¿Cuáles son los síntomas de la Enfermedad de Glanzmann?

La enfermedad de Glanzmann (trombastenia de Glanzmann) es un trastorno hemorrágico hereditario poco común caracterizado por la incapacidad de las plaquetas para agregarse, lo que provoca sangrados mucocutáneos persistentes desde la infancia. Los síntomas principales incluyen epistaxis (sangrado nasal) recurrente, gingivorragia (sangrado de encías), hematomas cutáneos extensos y menorragia (sangrado menstrual abundante) en mujeres, debido a una disfunción en el complejo de glicoproteínas IIb/IIIa de las plaquetas.

¿Cuáles son los síntomas característicos de la enfermedad de Glanzmann?

El sello distintivo de la enfermedad de Glanzmann es una diátesis hemorrágica que suele manifestarse poco después del nacimiento o durante la primera infancia. A diferencia de otros trastornos de la coagulación que causan sangrado en articulaciones o músculos, la enfermedad de Glanzmann se manifiesta principalmente a través de hemorragias en las membranas mucosas y la piel. Los pacientes suelen presentar una vida cotidiana marcada por la vigilancia constante ante cortes o traumas menores que, en individuos sanos, se detendrían rápidamente, pero que en esta condición pueden prolongarse peligrosamente.

¿Qué manifestaciones clínicas son las más frecuentes?

Las manifestaciones clínicas de la enfermedad de Glanzmann varían en severidad, pero existen patrones consistentes observados en nuestra comunidad de 59 pacientes en DiseaseMaps.org.
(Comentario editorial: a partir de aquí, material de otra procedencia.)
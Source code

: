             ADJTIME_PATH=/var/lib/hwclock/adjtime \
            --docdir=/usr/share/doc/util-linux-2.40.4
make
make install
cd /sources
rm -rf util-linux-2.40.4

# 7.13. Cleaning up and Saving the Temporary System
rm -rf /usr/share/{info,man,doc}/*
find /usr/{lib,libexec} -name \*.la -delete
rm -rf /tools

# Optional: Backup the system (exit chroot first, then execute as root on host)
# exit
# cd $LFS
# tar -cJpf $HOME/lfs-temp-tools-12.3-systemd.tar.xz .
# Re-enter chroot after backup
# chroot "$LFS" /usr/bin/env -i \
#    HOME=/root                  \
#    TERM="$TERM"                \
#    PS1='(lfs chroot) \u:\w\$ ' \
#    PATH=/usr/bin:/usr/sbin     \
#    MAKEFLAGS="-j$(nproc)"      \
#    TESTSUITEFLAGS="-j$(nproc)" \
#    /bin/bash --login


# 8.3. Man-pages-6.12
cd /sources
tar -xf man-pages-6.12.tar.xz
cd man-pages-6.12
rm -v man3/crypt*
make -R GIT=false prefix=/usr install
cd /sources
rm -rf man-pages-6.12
Los síntomas más frecuentes incluyen:

• Epistaxis severa: Sangrado nasal frecuente y difícil de controlar que puede requerir intervención médica.


• Gingivorragia: Sangrado gingival espontáneo o tras el cepillado dental.
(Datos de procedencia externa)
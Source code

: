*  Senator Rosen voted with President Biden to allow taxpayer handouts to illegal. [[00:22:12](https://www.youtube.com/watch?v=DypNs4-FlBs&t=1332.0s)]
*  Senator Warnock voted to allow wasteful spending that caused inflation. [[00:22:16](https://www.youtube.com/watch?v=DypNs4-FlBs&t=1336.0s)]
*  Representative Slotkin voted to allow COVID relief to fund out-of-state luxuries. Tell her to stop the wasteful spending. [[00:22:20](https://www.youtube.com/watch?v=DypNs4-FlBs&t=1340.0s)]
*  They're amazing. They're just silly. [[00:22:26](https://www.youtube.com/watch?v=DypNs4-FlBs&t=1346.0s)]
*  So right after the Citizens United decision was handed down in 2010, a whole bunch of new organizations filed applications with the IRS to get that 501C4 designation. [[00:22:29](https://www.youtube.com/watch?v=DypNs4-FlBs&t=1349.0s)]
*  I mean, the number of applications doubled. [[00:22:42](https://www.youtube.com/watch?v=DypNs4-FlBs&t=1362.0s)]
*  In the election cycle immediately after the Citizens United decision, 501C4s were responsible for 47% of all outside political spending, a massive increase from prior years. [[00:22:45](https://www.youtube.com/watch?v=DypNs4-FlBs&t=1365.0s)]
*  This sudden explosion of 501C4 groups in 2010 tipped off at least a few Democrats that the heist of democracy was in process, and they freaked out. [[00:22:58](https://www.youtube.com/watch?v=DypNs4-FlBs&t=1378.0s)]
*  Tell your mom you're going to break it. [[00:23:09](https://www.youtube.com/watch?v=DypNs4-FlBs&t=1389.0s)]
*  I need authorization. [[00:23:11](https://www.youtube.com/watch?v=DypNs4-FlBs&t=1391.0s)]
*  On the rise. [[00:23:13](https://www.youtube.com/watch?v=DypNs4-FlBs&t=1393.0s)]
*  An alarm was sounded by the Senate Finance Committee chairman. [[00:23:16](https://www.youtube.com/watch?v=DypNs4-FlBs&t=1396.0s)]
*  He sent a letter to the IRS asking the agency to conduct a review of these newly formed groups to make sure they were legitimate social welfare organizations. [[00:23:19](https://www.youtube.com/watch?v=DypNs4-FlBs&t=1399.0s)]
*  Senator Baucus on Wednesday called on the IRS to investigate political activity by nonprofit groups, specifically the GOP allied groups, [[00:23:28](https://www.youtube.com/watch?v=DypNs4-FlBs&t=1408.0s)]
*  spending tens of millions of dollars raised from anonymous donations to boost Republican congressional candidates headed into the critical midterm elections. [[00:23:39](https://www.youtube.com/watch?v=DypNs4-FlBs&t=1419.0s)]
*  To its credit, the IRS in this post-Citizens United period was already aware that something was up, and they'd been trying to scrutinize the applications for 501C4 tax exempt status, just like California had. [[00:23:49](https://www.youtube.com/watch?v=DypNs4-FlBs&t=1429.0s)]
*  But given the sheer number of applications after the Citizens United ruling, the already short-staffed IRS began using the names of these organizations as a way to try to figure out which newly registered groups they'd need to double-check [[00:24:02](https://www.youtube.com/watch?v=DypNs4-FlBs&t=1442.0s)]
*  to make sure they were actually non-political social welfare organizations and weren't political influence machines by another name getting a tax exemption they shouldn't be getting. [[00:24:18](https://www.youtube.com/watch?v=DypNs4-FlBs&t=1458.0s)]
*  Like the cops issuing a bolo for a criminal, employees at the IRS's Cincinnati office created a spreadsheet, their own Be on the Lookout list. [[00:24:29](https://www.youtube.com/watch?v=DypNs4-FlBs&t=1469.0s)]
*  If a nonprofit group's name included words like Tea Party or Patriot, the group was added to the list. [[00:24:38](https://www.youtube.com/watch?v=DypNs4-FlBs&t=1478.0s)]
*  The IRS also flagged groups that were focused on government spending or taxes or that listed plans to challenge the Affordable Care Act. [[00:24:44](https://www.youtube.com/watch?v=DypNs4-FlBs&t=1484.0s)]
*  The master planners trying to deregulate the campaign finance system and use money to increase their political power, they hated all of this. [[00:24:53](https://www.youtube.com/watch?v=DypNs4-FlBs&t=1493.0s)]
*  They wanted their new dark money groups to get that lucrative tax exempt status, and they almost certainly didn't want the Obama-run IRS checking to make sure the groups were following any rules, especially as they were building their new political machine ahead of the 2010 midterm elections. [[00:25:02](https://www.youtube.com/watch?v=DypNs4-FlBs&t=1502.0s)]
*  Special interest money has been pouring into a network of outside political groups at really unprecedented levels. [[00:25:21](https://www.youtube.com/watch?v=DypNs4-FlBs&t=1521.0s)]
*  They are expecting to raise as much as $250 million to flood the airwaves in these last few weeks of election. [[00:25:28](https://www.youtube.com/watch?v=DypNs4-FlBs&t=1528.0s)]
• Purpura y equimosis: Aparición de "moretones" o manchas violáceas en la piel ante traumatismos mínimos.


• Menorragia: Sangrado menstrual excesivo que puede derivar en anemia ferropénica crónica.


• Hemorragias postquirúrgicas: Sangrado prolongado tras extracciones dentales, cirugías o lesiones menores.

¿Cómo afecta la enfermedad de Glanzmann a la calidad de vida?

Desde una perspectiva clínica y psicológica, vivir con la enfermedad de Glanzmann implica un desafío constante. La necesidad de evitar ciertos medicamentos, como la aspirina o los antiinflamatorios no esteroideos (AINEs), que agravan el riesgo de sangrado, es fundamental. El impacto emocional de vivir con una enfermedad crónica que puede causar hemorragias inesperadas es significativo. Es vital reconocer que, aunque la enfermedad de Glanzmann no afecta la esperanza de vida si se maneja adecuadamente, la carga psicológica de la incertidumbre requiere un enfoque de cuidado integral y apoyo comunitario.

¿Es hereditaria la enfermedad de Glanzmann?

Sí, la enfermedad de Glanzmann es un trastorno genético autosómico recesivo. Esto significa que, para que un niño desarrolle la enfermedad, debe heredar una copia del gen mutado (ITGA2B o ITGB3) de cada uno de sus padres. Los padres de un niño afectado son generalmente portadores asintomáticos. El asesoramiento genético es un paso crucial para las familias que planean tener hijos, ya que permite comprender el riesgo de recurrencia y las opciones reproductivas disponibles.

Next steps

• Consulte a un hematólogo especializado en trastornos de la coagulación para establecer un plan de manejo personalizado.


• Evite el uso de medicamentos antiplaquetarios (como aspirina o ibuprofeno) sin supervisión médica estricta.


• Únase a grupos de apoyo, como la comunidad de 59 pacientes en DiseaseMaps.org, para compartir estrategias de afrontamiento y experiencias reales.


• Mantenga un registro detallado de sus episodios de sangrado para ayudar a su equipo médico a ajustar su tratamiento.

Esta información tiene fines educativos y no sustituye el consejo, diagnóstico o tratamiento médico profesional; siempre busque la orientación de su médico ante cualquier duda sobre su salud.

References

• Orphanet: Trombastenia de Glanzmann (ORPHA:399).


• NIH Genetic and Rare Diseases Information Center (GARD): Glanzmann thrombasthenia.


• OMIM (Online Mendelian Inheritance in Man): Thrombasthenia of Glanzmann and Naegeli.


• World Federation of Hemophilia (WFH): Guías sobre trastornos plaquetarios hereditarios.